Content starts
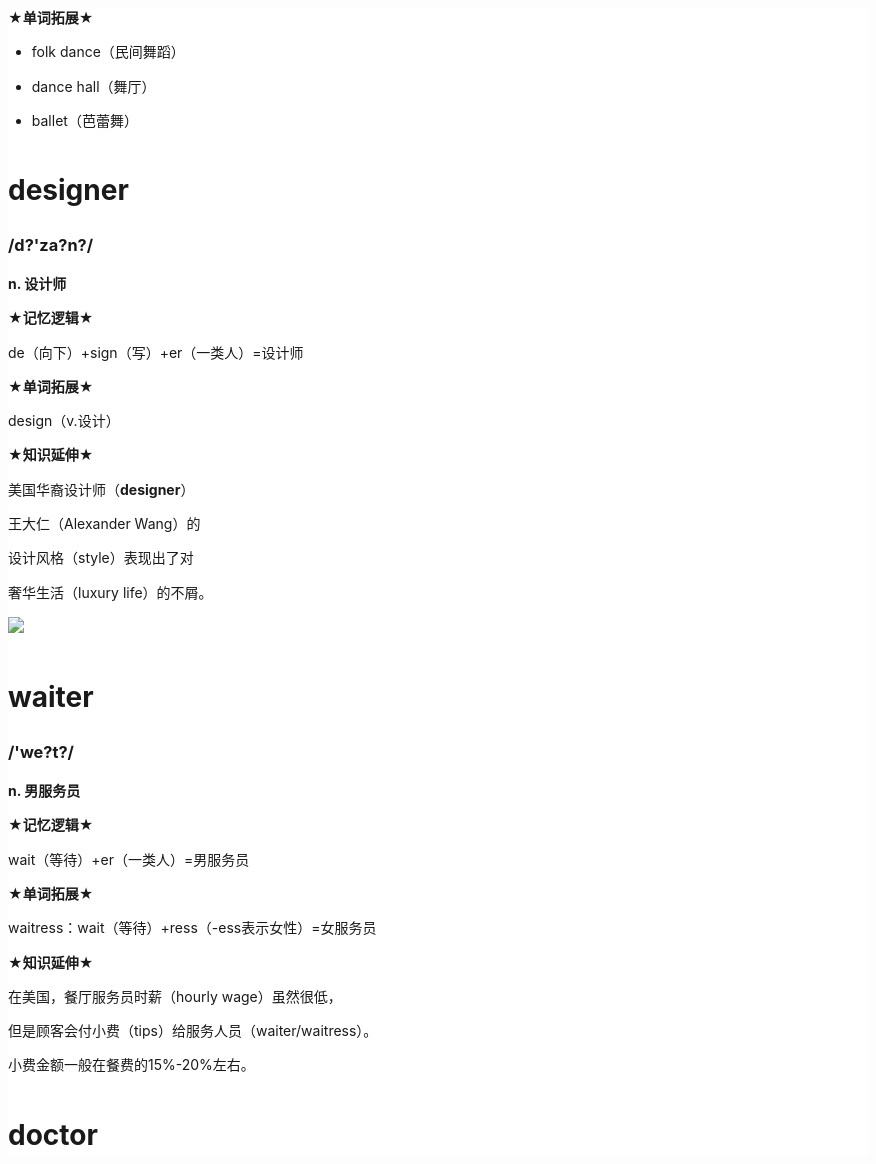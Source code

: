 **★单词拓展★**

*   folk dance（民间舞蹈）
    
*   dance hall（舞厅）
    
*   ballet（芭蕾舞）
    

**designer**
============

### **/d?'za?n?/**

**n. 设计师**

**★记忆逻辑★**

de（向下）+sign（写）+er（一类人）=设计师

**★单词拓展★**

design（v.设计）

**★知识延伸★**

美国华裔设计师（**designer**）

王大仁（Alexander Wang）的

设计风格（style）表现出了对

奢华生活（luxury life）的不屑。

![](https://shared.ydstatic.com/sw/grey2.png)

  

waiter
======

### /'we?t?/

**n. 男服务员**

**★记忆逻辑★**

wait（等待）+er（一类人）=男服务员

**★单词拓展★**

waitress：wait（等待）+ress（-ess表示女性）=女服务员

**★知识延伸★**

在美国，餐厅服务员时薪（hourly wage）虽然很低，

但是顾客会付小费（tips）给服务人员（waiter/waitress）。

小费金额一般在餐费的15%-20%左右。

doctor
======

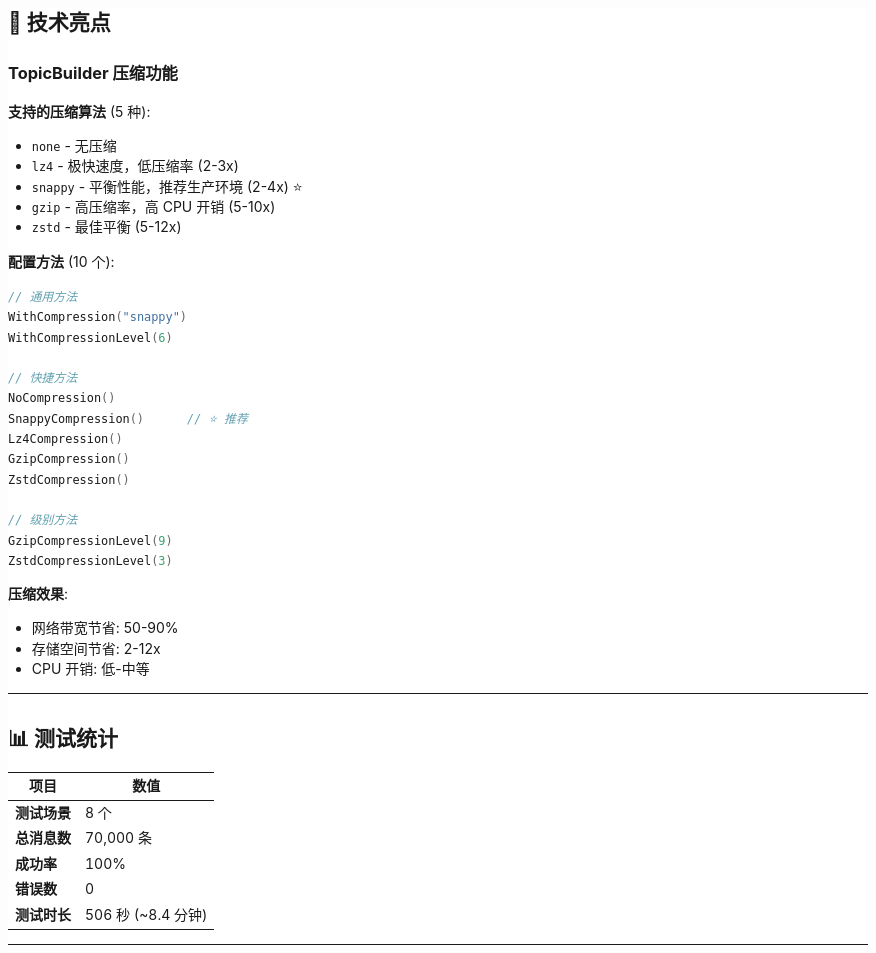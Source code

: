 
## 🔧 技术亮点

### TopicBuilder 压缩功能

**支持的压缩算法** (5 种):
- `none` - 无压缩
- `lz4` - 极快速度，低压缩率 (2-3x)
- `snappy` - 平衡性能，推荐生产环境 (2-4x) ⭐
- `gzip` - 高压缩率，高 CPU 开销 (5-10x)
- `zstd` - 最佳平衡 (5-12x)

**配置方法** (10 个):
```go
// 通用方法
WithCompression("snappy")
WithCompressionLevel(6)

// 快捷方法
NoCompression()
SnappyCompression()      // ⭐ 推荐
Lz4Compression()
GzipCompression()
ZstdCompression()

// 级别方法
GzipCompressionLevel(9)
ZstdCompressionLevel(3)
```

**压缩效果**:
- 网络带宽节省: 50-90%
- 存储空间节省: 2-12x
- CPU 开销: 低-中等

---

## 📊 测试统计

| 项目 | 数值 |
|------|------|
| **测试场景** | 8 个 |
| **总消息数** | 70,000 条 |
| **成功率** | 100% |
| **错误数** | 0 |
| **测试时长** | 506 秒 (~8.4 分钟) |

---
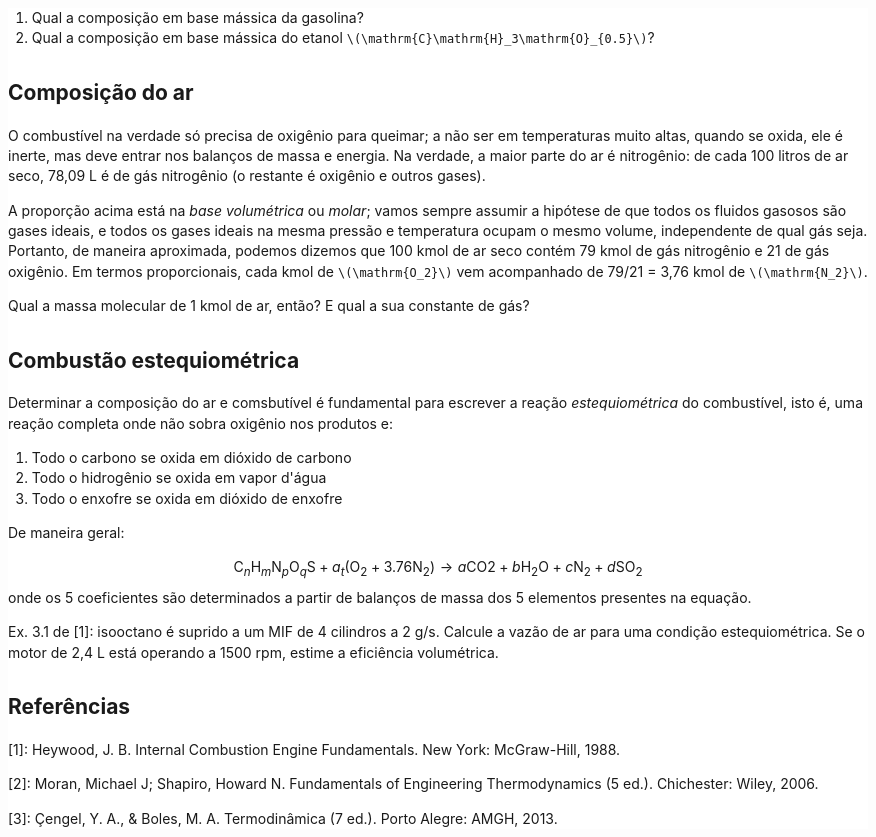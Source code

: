 1. Qual a composição em base mássica da gasolina?
2. Qual a composição em base mássica do etanol `\(\mathrm{C}\mathrm{H}_3\mathrm{O}_{0.5}\)`?

## Composição do ar

O combustível na verdade só precisa de oxigênio para queimar; a não ser em temperaturas muito altas, quando se oxida, ele é inerte, mas deve entrar nos balanços de massa e energia. Na verdade, a maior parte do ar é nitrogênio: de cada 100 litros de ar seco, 78,09 L é de gás nitrogênio (o restante é oxigênio e outros gases).

A proporção acima está na *base volumétrica* ou *molar*; vamos sempre assumir a hipótese de que todos os fluidos gasosos são gases ideais, e todos os gases ideais na mesma pressão e temperatura ocupam o mesmo volume, independente de qual gás seja. Portanto, de maneira aproximada, podemos dizemos que 100 kmol de ar seco contém 79 kmol de gás nitrogênio e 21 de gás oxigênio. Em termos proporcionais, cada kmol de `\(\mathrm{O_2}\)` vem acompanhado de 79/21 = 3,76 kmol de `\(\mathrm{N_2}\)`.

Qual a massa molecular de 1 kmol de ar, então? E qual a sua constante de gás?

## Combustão estequiométrica 

Determinar a composição do ar e comsbutível é fundamental para escrever a reação *estequiométrica* do combustível, isto é, uma reação completa onde não sobra oxigênio nos produtos e:

1. Todo o carbono se oxida em dióxido de carbono
2. Todo o hidrogênio se oxida em vapor d'água
3. Todo o enxofre se oxida em dióxido de enxofre

De maneira geral:

$$
\mathrm{C}_n \mathrm{H}_m \mathrm{N}_p \mathrm{O}_q \mathrm{S} + a_t\left(\mathrm{O}_2 + 3.76 \mathrm{N}_2\right) \to a \mathrm{CO2} + b \mathrm{H_2O} + c\mathrm{N}_2 + d \mathrm{SO}_2 
$$
onde os 5 coeficientes são determinados a partir de balanços de massa dos 5 elementos presentes na equação.

Ex. 3.1 de [1]: isooctano é suprido a um MIF de 4 cilindros a 2 g/s. Calcule a vazão de ar para uma condição estequiométrica. Se o motor de 2,4 L está operando a 1500 rpm, estime a eficiência volumétrica.


## Referências

[1]: Heywood, J. B. Internal Combustion Engine Fundamentals. New York: McGraw-Hill, 1988.

[2]: Moran, Michael J; Shapiro, Howard N. Fundamentals of Engineering Thermodynamics (5 ed.). Chichester: Wiley, 2006.

[3]: Çengel, Y. A., & Boles, M. A. Termodinâmica (7 ed.). Porto Alegre: AMGH, 2013.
Content ends
**What the task asks:** The answer should consist only of the lines above from the one with "但是顾客会付小费（tips）给服务人员（waiter/waitress）。" through the one with "mássica da gasolina?", repeated exactly, with no pictures among them.

**Answer box:**
但是顾客会付小费（tips）给服务人员（waiter/waitress）。

小费金额一般在餐费的15%-20%左右。

doctor
======

Source code

: 
## 🔧 技术亮点

### TopicBuilder 压缩功能

**支持的压缩算法** (5 种):
- `none` - 无压缩
- `lz4` - 极快速度，低压缩率 (2-3x)
- `snappy` - 平衡性能，推荐生产环境 (2-4x) ⭐
- `gzip` - 高压缩率，高 CPU 开销 (5-10x)
- `zstd` - 最佳平衡 (5-12x)

**配置方法** (10 个):
```go
// 通用方法
WithCompression("snappy")
WithCompressionLevel(6)

// 快捷方法
NoCompression()
SnappyCompression()      // ⭐ 推荐
Lz4Compression()
GzipCompression()
ZstdCompression()

// 级别方法
GzipCompressionLevel(9)
ZstdCompressionLevel(3)
```

**压缩效果**:
- 网络带宽节省: 50-90%
- 存储空间节省: 2-12x
- CPU 开销: 低-中等

---

## 📊 测试统计

| 项目 | 数值 |
|------|------|
| **测试场景** | 8 个 |
| **总消息数** | 70,000 条 |
| **成功率** | 100% |
| **错误数** | 0 |
| **测试时长** | 506 秒 (~8.4 分钟) |

---
Source code

: 1. Qual a composição em base mássica da gasolina?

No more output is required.